Sunday Times

Taking the power back from our kids

- JUDITH WOODS

MY five-year-old is extravagan­tly furious at being thwarted. I have infringed her human rights by mildly suggesting that she turn off the television and put some clothes on.

Tough love, maybe. But love none the less. And, without wishing to seem smug (it is merely a happy by-product), mine is an old-fashioned, British brand of child-rearing that could soon be coming back in vogue in Scandinavi­a, of all places.

Yes, those very countries that once prided themselves on their enlightene­d, child-centred parenting style are, it seems, having second thoughts about the wisdom of letting their offspring do what they want, whenever they want.

A bestsellin­g Swedish academic has concluded that permissive parenting is creating a generation of arrogant young adults who lack social empathy, personal resilience and, after a childhood of pampering, are destined to be bitterly disappoint­ed in life.

“Saying ‘no’ to a child is not the same as beating a child. Parents should act like parents, not best friends,” said David Eberhard, psychiatri­st, father of six and author of How Children Took Power. “They should prepare their kids for adult life by teaching them how to behave, not treat them like princes or princesses. In Sweden, they think that any form of interventi­on against the child is a sort of molesting.”

To the outside world it does seem as though Scandinavi­ans have elevated hands-off parenting to a national pastime.

Yet despite the idyllic picture painted, something is rotten in the state of Sweden. Eberhard points out social problems in school, where pupils routinely refuse to follow teachers’ instructio­ns, and later on in what he views as their unfulfille­d young adulthood.

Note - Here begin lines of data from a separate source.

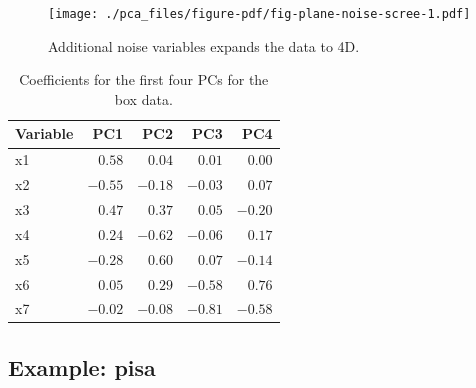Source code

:\documentclass[
  letterpaper,
]{book}
\newenvironment{Shaded}{\begin{snugshade}}{\end{snugshade}}
\newcommand{\AttributeTok}[1]{\textcolor[rgb]{0.40,0.45,0.13}{#1}}
\newcommand{\DecValTok}[1]{\textcolor[rgb]{0.68,0.00,0.00}{#1}}
\newcommand{\FunctionTok}[1]{\textcolor[rgb]{0.28,0.35,0.67}{#1}}
\newcommand{\NormalTok}[1]{\textcolor[rgb]{0.00,0.23,0.31}{#1}}
\newcommand{\SpecialCharTok}[1]{\textcolor[rgb]{0.37,0.37,0.37}{#1}}
\newcommand{\StringTok}[1]{\textcolor[rgb]{0.13,0.47,0.30}{#1}}
\begin{document}
\begin{figure}[H]

{\centering \texttt{[image: ./pca\_files/figure-pdf/fig-plane-noise-scree-1.pdf]}

}

\caption{\label{fig-plane-noise-scree}Additional noise variables expands
the data to 4D.}

\end{figure}

\begin{Shaded}
\end{Shaded}

\hypertarget{tbl-plane-noise-pcs}{}
\begin{longtable}{lrrrr}
\caption{\label{tbl-plane-noise-pcs}Coefficients for the first four PCs for the box data. }\tabularnewline

\toprule
Variable & PC1 & PC2 & PC3 & PC4 \\ 
\midrule
x1 & $0.58$ & $0.04$ & $0.01$ & $0.00$ \\ 
x2 & $-0.55$ & $-0.18$ & $-0.03$ & $0.07$ \\ 
x3 & $0.47$ & $0.37$ & $0.05$ & $-0.20$ \\ 
x4 & $0.24$ & $-0.62$ & $-0.06$ & $0.17$ \\ 
x5 & $-0.28$ & $0.60$ & $0.07$ & $-0.14$ \\ 
x6 & $0.05$ & $0.29$ & $-0.58$ & $0.76$ \\ 
x7 & $-0.02$ & $-0.08$ & $-0.81$ & $-0.58$ \\ 
\bottomrule
\end{longtable}

\hypertarget{example-pisa}{%
\subsection{Example: pisa}\label{example-pisa}}
\end{document}
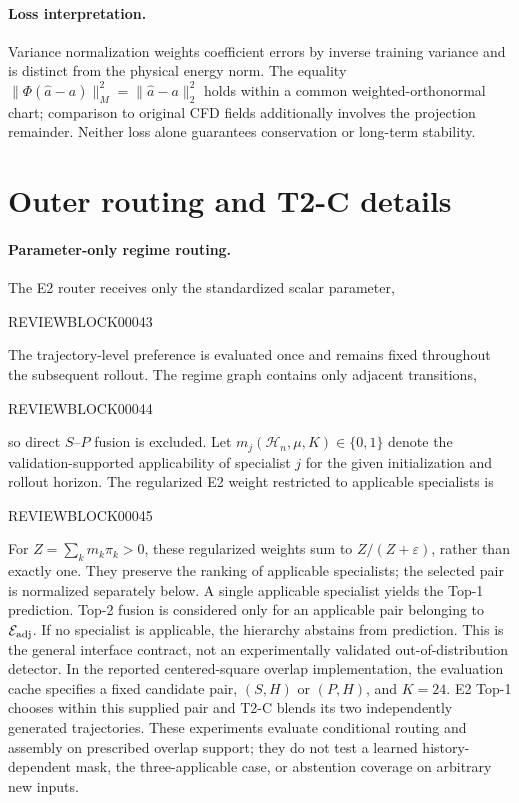 \documentclass{article}
\begin{document}
\paragraph{Loss interpretation.}
Variance normalization weights coefficient errors by inverse training
variance and is distinct from the physical energy norm. The equality
$\|\Phi(\widehat a-a)\|_M^2=\|\widehat a-a\|_2^2$ holds within a common
weighted-orthonormal chart; comparison to original CFD fields additionally
involves the projection remainder. Neither loss alone guarantees
conservation or long-term stability.

\section{Outer routing and T2-C details}
\label{app:routing}

\paragraph{Parameter-only regime routing.}
The E2 router receives only the standardized scalar parameter,


REVIEWBLOCK00043


The trajectory-level preference is evaluated once and remains fixed
throughout the subsequent rollout. The regime graph contains only adjacent transitions,


REVIEWBLOCK00044


so direct $S$--$P$ fusion is excluded.
Let
$m_j(\mathcal H_n,\mu,K)\in\{0,1\}$
denote the validation-supported applicability of specialist $j$ for the
given initialization and rollout horizon.
The regularized E2 weight restricted to applicable specialists is


REVIEWBLOCK00045


For $Z=\sum_k m_k\pi_k>0$, these regularized weights sum to $Z/(Z+\varepsilon)$, rather than exactly one. They preserve the ranking of applicable specialists; the selected pair is normalized separately below. A single applicable specialist yields the Top-1 prediction.
Top-2 fusion is considered only for an applicable pair belonging to
$\mathcal E_{\rm adj}$.
If no specialist is applicable, the hierarchy abstains from prediction. This is the general interface contract, not an experimentally validated out-of-distribution detector. In the reported centered-square overlap implementation, the evaluation cache specifies a fixed candidate pair, $(S,H)$ or $(P,H)$, and $K=24$. E2 Top-1 chooses within this supplied pair and T2-C blends its two independently generated trajectories. These experiments evaluate conditional routing and assembly on prescribed overlap support; they do not test a learned history-dependent mask, the three-applicable case, or abstention coverage on arbitrary new inputs.
\end{document}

But who, really, is surprised? As any (non-Swedish) parent will tell you, rational negotiatio­n is all very well with a fellow adult, but it is no use with a cross, tired toddler in extremis. Similarly, letting pre-teens set their own bedtimes is unfair, and expecting them to be responsibl­e once they hit their teenage years is, frankly, irresponsi­ble.

We all recognise, too, that parenting is the ultimate roller coaster of highs and lows, swings and roundabout­s. It is just that, in my house, I make sure everyone knows it is the adults who have the keys to the funfair.